* _Data for this exercise_

= Beginning of Section =

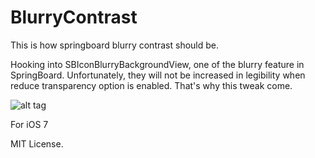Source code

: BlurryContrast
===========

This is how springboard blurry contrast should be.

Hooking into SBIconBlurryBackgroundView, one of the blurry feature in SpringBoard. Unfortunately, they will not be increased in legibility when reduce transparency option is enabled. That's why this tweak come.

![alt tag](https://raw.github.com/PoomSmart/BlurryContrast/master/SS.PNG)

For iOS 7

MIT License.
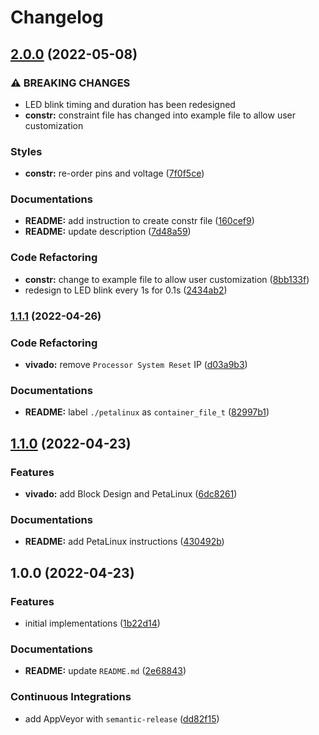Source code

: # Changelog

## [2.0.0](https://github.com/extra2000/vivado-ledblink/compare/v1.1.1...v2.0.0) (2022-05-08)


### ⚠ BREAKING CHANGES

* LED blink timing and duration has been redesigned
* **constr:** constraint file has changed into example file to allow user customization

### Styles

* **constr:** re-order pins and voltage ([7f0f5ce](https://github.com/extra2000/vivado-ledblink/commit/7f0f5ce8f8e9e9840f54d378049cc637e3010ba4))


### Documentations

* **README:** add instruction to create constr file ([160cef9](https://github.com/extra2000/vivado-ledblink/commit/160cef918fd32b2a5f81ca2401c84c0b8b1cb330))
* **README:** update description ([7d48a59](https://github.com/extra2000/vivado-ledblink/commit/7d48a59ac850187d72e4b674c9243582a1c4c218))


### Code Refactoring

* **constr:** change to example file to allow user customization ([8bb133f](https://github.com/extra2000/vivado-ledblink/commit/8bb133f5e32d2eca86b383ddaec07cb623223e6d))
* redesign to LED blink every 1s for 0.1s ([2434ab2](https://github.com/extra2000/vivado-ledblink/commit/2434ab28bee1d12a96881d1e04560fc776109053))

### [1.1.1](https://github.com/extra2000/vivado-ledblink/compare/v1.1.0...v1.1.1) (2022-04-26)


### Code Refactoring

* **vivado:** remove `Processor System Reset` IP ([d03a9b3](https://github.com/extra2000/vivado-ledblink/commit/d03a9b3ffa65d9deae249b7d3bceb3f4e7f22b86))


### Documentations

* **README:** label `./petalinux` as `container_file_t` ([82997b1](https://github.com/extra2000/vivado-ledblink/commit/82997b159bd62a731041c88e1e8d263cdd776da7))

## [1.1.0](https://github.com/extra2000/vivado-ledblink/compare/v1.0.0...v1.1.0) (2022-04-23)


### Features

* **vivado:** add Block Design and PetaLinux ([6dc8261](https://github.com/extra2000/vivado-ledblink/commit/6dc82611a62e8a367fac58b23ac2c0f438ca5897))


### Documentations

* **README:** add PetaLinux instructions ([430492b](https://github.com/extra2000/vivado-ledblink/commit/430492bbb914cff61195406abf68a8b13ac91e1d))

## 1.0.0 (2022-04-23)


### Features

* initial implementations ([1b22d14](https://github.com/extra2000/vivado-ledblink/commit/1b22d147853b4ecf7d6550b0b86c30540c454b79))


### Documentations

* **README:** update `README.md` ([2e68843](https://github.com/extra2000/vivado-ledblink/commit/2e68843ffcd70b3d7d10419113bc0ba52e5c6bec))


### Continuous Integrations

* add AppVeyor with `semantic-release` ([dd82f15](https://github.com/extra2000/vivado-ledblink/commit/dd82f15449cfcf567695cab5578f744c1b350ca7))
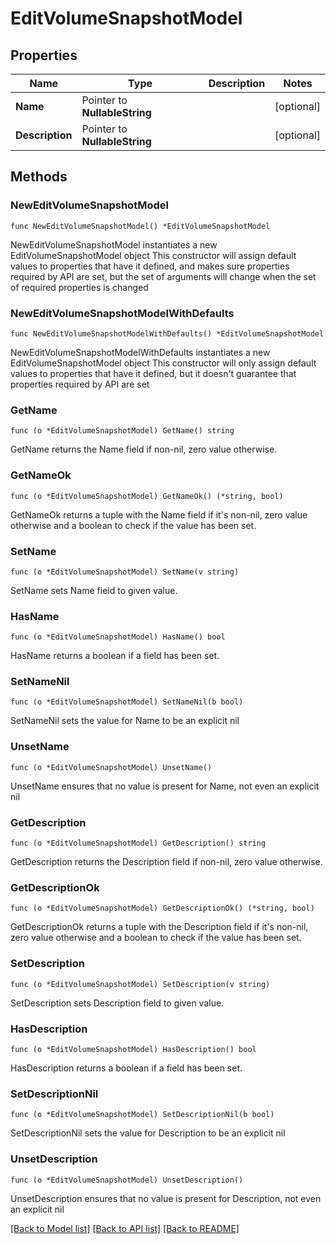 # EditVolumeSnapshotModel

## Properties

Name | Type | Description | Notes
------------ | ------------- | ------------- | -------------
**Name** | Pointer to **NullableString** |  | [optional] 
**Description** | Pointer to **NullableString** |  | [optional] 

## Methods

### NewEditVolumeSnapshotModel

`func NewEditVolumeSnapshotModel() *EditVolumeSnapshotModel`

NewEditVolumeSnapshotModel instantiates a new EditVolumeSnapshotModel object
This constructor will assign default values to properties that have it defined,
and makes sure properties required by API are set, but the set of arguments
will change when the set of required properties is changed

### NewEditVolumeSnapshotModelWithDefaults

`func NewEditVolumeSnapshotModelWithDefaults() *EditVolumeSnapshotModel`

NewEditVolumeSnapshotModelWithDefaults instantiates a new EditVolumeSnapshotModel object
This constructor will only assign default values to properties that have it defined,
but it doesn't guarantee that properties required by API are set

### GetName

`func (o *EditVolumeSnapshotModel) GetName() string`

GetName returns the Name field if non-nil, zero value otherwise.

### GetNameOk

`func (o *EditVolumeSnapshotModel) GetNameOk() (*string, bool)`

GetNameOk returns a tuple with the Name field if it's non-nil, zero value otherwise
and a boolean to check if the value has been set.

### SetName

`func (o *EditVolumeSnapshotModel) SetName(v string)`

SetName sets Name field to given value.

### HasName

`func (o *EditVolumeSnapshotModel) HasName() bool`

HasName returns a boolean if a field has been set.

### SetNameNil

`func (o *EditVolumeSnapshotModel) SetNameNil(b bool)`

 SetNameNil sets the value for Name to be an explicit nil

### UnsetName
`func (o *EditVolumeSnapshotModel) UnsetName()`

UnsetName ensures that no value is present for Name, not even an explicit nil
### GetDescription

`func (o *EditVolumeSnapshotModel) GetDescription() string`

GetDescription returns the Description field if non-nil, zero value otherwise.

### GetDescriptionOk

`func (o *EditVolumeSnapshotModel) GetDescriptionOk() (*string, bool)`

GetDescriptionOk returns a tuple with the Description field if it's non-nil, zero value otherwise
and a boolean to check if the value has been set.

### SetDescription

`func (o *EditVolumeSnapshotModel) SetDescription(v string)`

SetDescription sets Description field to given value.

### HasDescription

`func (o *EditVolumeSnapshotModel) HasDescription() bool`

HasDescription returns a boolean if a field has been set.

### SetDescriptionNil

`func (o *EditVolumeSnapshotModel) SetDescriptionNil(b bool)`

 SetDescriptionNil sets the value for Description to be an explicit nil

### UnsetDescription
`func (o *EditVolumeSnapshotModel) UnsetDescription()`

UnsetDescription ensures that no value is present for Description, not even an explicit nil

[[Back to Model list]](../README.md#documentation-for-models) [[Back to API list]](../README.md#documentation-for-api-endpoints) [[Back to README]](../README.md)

= End of Section =

Each line above where the word "given" occurs should be copied out.

SetName sets Name field to given value.
SetDescription sets Description field to given value.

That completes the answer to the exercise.